Effia’s father, Cobbe Otcher, left his first wife, Baaba, with the new baby so that he might survey the damage to his yams, that most precious crop known far and wide to sustain families. Cobbe had lost seven yams, and he felt each loss as a blow to his own family. He knew then that the memory of the fire that burned, then fled, would haunt him, his children, and his children’s children for as long as the line continued. When he came back into Baaba’s hut to find Effia, the child of the night’s fire, shrieking into the air, he looked at his wife and said, “We will never again speak of what happened today.”

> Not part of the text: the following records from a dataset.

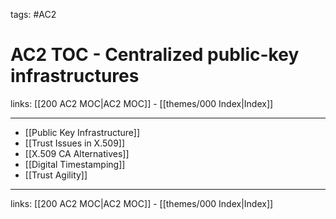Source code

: tags: #AC2

# AC2 TOC - Centralized public-key infrastructures

links: [[200 AC2 MOC|AC2 MOC]] - [[themes/000 Index|Index]]

---

- [[Public Key Infrastructure]]
- [[Trust Issues in X.509]]
- [[X.509 CA Alternatives]]
- [[Digital Timestamping]]
- [[Trust Agility]]

---
links: [[200 AC2 MOC|AC2 MOC]] - [[themes/000 Index|Index]]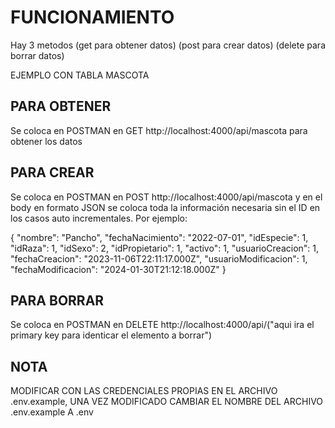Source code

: # FUNCIONAMIENTO
Hay 3 metodos (get para obtener datos) (post para crear datos)  (delete para borrar datos)

EJEMPLO CON TABLA MASCOTA

## PARA OBTENER
Se coloca en POSTMAN en GET http://localhost:4000/api/mascota para obtener los datos

## PARA CREAR
Se coloca en POSTMAN en POST http://localhost:4000/api/mascota y en el body en formato JSON se coloca toda la información necesaria sin el ID en los casos auto incrementales.
Por ejemplo:

{
        "nombre": "Pancho",
        "fechaNacimiento": "2022-07-01",
        "idEspecie": 1,
        "idRaza": 1,
        "idSexo": 2,
        "idPropietario": 1,
        "activo": 1,
        "usuarioCreacion": 1,
        "fechaCreacion": "2023-11-06T22:11:17.000Z",
        "usuarioModificacion": 1,
        "fechaModificacion": "2024-01-30T21:12:18.000Z"
    }

## PARA BORRAR
Se coloca en POSTMAN en DELETE http://localhost:4000/api/("aqui ira el primary key para identicar el elemento a borrar")

## NOTA
MODIFICAR CON LAS CREDENCIALES PROPIAS EN EL ARCHIVO .env.example, UNA VEZ MODIFICADO CAMBIAR EL NOMBRE DEL ARCHIVO .env.example A .env 
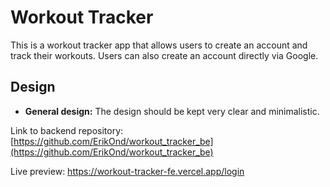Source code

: # Workout Tracker

This is a workout tracker app that allows users to create an account and track their workouts. Users can also create an account directly via Google.

## Design

- **General design:** The design should be kept very clear and minimalistic.

Link to backend repository: [https://github.com/ErikOnd/workout_tracker_be](https://github.com/ErikOnd/workout_tracker_be)

Live preview: https://workout-tracker-fe.vercel.app/login

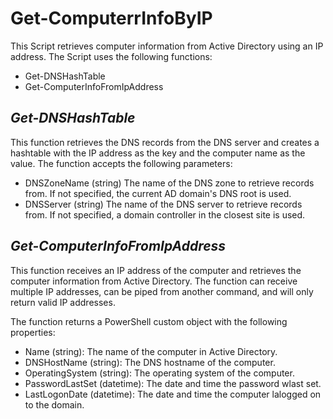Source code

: # **Get-ComputerrInfoByIP**
This Script retrieves computer information from Active Directory using an IP address.
The Script uses the following functions:
* Get-DNSHashTable 
* Get-ComputerInfoFromIpAddress

## *Get-DNSHashTable*
This function retrieves the DNS records from the DNS server and creates a hashtable with the IP address as the key and the computer name as the value.
The function accepts the following parameters:

* DNSZoneName (string) The name of the DNS zone to retrieve records from. If not specified, the current AD domain's DNS root is used.
* DNSServer (string) The name of the DNS server to retrieve records from. If not specified, a domain controller in the closest site is used.

## *Get-ComputerInfoFromIpAddress*
This function receives an IP address of the computer and retrieves the computer information from Active Directory.
The function can receive multiple IP addresses, can be piped from another command, and will only return valid IP addresses.


The function returns a PowerShell custom object with the following properties:
* Name (string): The name of the computer in Active Directory.
* DNSHostName (string): The DNS hostname of the computer.
* OperatingSystem (string): The operating system of the computer.
* PasswordLastSet (datetime): The date and time the password wlast set.
* LastLogonDate (datetime): The date and time the computer lalogged on to the domain.

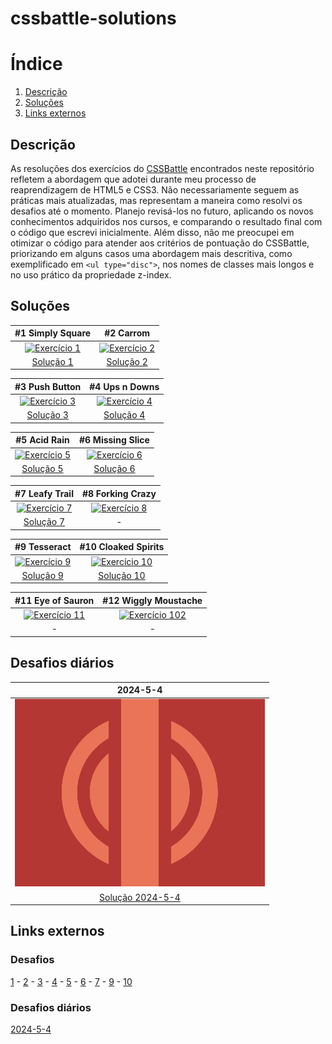 # cssbattle-solutions

# Índice
1. [Descrição](#Descrição)
2. [Soluções](#Soluções)
3. [Links externos](#Links-externos)

## Descrição

As resoluções dos exercícios do [CSSBattle](https://cssbattle.dev) encontrados neste repositório refletem a abordagem que adotei durante meu processo de reaprendizagem de HTML5 e CSS3. Não necessariamente seguem as práticas mais atualizadas, mas representam a maneira como resolvi os desafios até o momento. Planejo revisá-los no futuro, aplicando os novos conhecimentos adquiridos nos cursos, e comparando o resultado final com o código que escrevi inicialmente. Além disso, não me preocupei em otimizar o código para atender aos critérios de pontuação do CSSBattle, priorizando em alguns casos uma abordagem mais descritiva, como exemplificado em  `<ul type="disc">`, nos nomes de classes mais longos e no uso prático da propriedade z-index.

## Soluções

| #1 Simply Square | #2 Carrom |
|:---:|:---:|
|[![Exercício 1](https://cssbattle.dev/targets/1.png "Exercício 1")](/solutions/001.md)|[![Exercício 2](https://cssbattle.dev/targets/2.png "Exercício 2")](/solutions/002.md)|
|[Solução 1](/solutions/001.md)|[Solução 2](/solutions/002.md)|

| #3 Push Button | #4 Ups n Downs |
|:---:|:---:|
|[![Exercício 3](https://cssbattle.dev/targets/3.png "Exercício 3")](/solutions/003.md)|[![Exercício 4](https://cssbattle.dev/targets/4.png "Exercício 4")](/solutions/004.md)|
|[Solução 3](/solutions/003.md)|[Solução 4](/solutions/004.md)|

| #5 Acid Rain | #6 Missing Slice |
|:---:|:---:|
|[![Exercício 5](https://cssbattle.dev/targets/5.png "Exercício 5")](/solutions/005.md)|[![Exercício 6](https://cssbattle.dev/targets/6.png "Exercício 6")](/solutions/006.md)|
|[Solução 5](/solutions/005.md)|[Solução 6](/solutions/006.md)|

| #7 Leafy Trail | #8 Forking Crazy |
|:---:|:---:|
|[![Exercício 7](https://cssbattle.dev/targets/7.png "Exercício 7")](/solutions/007.md)|[![Exercício 8](https://cssbattle.dev/targets/8.png "Exercício 8")](#)|
|[Solução 7](/solutions/007.md)|-|

| #9 Tesseract | #10 Cloaked Spirits |
|:---:|:---:|
|[![Exercício 9](https://cssbattle.dev/targets/9.png "Exercício 9")](/solutions/009.md)|[![Exercício 10](https://cssbattle.dev/targets/10.png "Exercício 10")](/solutions/010.md)|
|[Solução 9](/solutions/009.md)|[Solução 10](/solutions/010.md)|

| #11 Eye of Sauron | #12 Wiggly Moustache |
|:---:|:---:|
|[![Exercício 11](https://cssbattle.dev/targets/11.png "Exercício 11")](#)|[![Exercício 102](https://cssbattle.dev/targets/12.png "Exercício 12")](#)|
|-|-|

## Desafios diários

| 2024-5-4 |
|:---:|
|[![Exercício 2024-5-4](daily-solutions/media/2024-5-4.png "Exercício 2024-5-4")](/daily-solutions/2024-5-4.md)|
|[Solução 2024-5-4](/daily-solutions/2024-5-4.md)|

## Links externos

### Desafios

[1](https://cssbattle.dev/play/1) - [2](https://cssbattle.dev/play/2) - [3](https://cssbattle.dev/play/3) - [4](https://cssbattle.dev/play/4) - [5](https://cssbattle.dev/play/5) - [6](https://cssbattle.dev/play/6) - [7](https://cssbattle.dev/play/7) - [9](https://cssbattle.dev/play/9) - [10](https://cssbattle.dev/play/10)

### Desafios diários

[2024-5-4](https://cssbattle.dev/play/ghUrkXXqFvlph4Xk4xc3)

The villagers began to say that the baby was born of the fire, that this was the reason Baaba had no milk. Effia was nursed by Cobbe’s second wife, who had just given birth to a son three months before. Effia would not latch on, and when she did, her sharp gums would tear at the flesh around the woman’s nipples until she became afraid to feed the baby. Because of this, Effia grew thinner, skin on small birdlike bones, with a large black hole of a mouth that expelled a hungry cry which could be heard throughout the village, even on the days Baaba did her best to smother it, covering the baby’s lips with the rough palm of her left hand.

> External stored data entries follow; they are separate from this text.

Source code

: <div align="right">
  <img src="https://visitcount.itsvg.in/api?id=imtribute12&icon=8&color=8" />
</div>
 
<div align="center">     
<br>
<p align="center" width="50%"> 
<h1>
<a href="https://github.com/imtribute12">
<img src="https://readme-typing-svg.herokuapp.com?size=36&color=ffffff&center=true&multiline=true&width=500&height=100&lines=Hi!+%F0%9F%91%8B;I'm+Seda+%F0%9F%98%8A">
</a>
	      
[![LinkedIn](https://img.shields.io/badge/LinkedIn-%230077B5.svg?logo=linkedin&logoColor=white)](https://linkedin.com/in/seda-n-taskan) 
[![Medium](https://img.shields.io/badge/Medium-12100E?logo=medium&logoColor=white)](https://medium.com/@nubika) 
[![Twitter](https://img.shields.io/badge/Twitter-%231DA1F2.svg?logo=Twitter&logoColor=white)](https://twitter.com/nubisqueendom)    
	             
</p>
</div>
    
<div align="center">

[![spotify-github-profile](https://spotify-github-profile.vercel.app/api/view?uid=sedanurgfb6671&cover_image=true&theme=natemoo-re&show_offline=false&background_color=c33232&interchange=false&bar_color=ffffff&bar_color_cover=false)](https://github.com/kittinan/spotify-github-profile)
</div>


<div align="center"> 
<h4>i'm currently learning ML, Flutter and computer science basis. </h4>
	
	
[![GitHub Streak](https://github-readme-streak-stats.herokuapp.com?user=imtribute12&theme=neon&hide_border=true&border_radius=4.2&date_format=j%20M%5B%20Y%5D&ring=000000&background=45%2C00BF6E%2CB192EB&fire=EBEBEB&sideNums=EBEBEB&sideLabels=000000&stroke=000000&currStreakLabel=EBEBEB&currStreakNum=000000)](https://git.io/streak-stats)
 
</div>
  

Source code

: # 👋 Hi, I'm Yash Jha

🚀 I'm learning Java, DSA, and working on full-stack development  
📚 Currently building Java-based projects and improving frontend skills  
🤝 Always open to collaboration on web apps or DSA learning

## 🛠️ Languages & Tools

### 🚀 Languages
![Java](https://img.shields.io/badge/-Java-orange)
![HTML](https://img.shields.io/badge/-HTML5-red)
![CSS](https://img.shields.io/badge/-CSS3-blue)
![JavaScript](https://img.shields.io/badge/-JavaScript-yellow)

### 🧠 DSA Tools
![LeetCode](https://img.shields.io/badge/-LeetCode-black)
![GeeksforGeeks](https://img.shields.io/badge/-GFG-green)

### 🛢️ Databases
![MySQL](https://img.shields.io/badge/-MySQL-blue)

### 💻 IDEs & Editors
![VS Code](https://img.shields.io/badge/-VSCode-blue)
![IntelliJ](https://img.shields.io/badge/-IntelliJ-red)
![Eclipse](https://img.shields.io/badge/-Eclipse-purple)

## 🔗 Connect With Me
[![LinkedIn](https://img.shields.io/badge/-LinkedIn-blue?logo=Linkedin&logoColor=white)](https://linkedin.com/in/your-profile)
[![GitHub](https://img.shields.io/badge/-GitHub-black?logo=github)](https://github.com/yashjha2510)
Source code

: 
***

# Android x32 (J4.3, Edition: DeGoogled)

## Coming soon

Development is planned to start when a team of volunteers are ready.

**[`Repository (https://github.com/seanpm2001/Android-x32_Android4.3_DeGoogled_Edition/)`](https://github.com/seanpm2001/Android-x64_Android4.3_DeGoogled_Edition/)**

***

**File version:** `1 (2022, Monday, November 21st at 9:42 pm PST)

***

“Love her,” Cobbe commanded, as though love were as simple an act as lifting food up from an iron plate and past one’s lips. At night, Baaba dreamed of leaving the baby in the dark forest so that the god Nyame could do with her as he pleased.

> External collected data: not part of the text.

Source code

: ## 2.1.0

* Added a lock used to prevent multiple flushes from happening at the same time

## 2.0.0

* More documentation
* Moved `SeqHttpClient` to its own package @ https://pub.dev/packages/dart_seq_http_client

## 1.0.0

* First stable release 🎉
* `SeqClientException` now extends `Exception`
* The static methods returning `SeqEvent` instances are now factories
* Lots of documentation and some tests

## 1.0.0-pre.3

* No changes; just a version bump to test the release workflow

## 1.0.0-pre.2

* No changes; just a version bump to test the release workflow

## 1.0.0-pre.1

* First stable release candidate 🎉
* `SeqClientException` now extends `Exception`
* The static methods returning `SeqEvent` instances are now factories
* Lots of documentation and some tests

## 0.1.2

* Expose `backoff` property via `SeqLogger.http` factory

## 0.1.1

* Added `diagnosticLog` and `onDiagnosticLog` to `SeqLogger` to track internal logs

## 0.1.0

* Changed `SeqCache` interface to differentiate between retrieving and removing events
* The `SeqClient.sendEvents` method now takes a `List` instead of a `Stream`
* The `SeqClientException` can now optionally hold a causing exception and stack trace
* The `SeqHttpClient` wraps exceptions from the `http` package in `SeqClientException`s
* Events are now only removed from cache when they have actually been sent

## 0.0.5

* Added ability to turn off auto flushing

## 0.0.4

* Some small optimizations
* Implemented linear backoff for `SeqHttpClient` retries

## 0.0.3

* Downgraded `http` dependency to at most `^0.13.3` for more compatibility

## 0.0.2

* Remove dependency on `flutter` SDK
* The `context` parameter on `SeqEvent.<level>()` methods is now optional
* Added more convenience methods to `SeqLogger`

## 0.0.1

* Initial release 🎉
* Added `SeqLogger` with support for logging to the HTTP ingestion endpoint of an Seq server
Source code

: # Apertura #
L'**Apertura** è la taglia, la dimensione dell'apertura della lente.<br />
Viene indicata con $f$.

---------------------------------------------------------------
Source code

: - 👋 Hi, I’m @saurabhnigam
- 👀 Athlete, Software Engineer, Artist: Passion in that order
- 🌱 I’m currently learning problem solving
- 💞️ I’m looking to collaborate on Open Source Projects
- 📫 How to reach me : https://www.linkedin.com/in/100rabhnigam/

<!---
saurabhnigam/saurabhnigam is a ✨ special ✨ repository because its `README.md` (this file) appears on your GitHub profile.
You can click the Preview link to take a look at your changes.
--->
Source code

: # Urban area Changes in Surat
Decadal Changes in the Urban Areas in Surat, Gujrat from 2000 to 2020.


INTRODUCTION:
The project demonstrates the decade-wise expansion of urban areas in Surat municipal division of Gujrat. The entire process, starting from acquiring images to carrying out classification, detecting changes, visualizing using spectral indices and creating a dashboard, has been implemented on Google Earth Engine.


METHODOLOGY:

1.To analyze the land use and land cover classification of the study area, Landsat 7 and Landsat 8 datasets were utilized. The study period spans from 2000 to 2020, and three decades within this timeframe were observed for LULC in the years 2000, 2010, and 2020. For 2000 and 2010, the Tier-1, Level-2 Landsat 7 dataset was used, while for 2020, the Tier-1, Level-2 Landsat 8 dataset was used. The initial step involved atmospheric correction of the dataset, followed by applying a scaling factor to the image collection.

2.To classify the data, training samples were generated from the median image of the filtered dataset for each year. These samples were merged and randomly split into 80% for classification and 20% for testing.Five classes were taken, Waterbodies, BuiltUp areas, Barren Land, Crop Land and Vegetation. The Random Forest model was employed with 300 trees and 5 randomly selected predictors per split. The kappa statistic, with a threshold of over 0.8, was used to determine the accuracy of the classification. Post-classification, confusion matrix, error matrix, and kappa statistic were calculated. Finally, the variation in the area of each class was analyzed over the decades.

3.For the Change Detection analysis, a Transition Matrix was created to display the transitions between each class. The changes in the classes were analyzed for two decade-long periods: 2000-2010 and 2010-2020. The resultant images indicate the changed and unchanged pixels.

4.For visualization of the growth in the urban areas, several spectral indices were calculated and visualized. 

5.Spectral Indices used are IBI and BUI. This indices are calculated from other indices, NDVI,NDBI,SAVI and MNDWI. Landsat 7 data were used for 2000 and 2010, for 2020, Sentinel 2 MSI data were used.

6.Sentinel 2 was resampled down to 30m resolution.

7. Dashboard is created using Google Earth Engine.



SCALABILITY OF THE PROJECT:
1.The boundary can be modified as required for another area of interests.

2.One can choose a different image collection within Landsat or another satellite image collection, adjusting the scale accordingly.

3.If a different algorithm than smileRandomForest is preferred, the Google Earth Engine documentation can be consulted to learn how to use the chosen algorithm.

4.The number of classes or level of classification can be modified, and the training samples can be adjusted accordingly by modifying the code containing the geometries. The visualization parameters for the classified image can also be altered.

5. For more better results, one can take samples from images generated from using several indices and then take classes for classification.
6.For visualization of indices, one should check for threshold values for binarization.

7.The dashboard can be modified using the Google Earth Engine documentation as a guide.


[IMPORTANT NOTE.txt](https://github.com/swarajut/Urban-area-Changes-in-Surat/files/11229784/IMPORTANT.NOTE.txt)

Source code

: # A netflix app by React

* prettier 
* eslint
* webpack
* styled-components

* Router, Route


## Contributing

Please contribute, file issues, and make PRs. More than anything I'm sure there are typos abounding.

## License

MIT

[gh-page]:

Effia grew older. The summer after her third birthday, Baaba had her first son. The boy’s name was Fiifi, and he was so fat that sometimes, when Baaba wasn’t looking, Effia would roll him along the ground like a ball. The first day that Baaba let Effia hold him, she accidentally dropped him. The baby bounced on his buttocks, landed on his stomach, and looked up at everyone in the room, confused as to whether or not he should cry. He decided against it, but Baaba, who had been stirring banku, lifted her stirring stick and beat Effia across her bare back. Each time the stick lifted off the girl’s body, it would leave behind hot, sticky pieces of banku that burned into her flesh. By the time Baaba had finished, Effia was covered with sores, screaming and crying. From the floor, rolling this way and that on his belly, Fiifi looked at Effia with his saucer eyes but made no noise.
Cobbe came home to find his other wives attending to Effia’s wounds and understood immediately what had happened. He and Baaba fought well into the night. Effia could hear them through the thin walls of the hut where she lay on the floor, drifting in and out of a feverish sleep. In her dream, Cobbe was a lion and Baaba was a tree. The lion plucked the tree from the ground where it stood and slammed it back down. The tree stretched its branches in protest, and the lion ripped them off, one by one. The tree, horizontal, began to cry red ants that traveled down the thin cracks between its bark. The ants pooled on the soft earth around the top of the tree trunk.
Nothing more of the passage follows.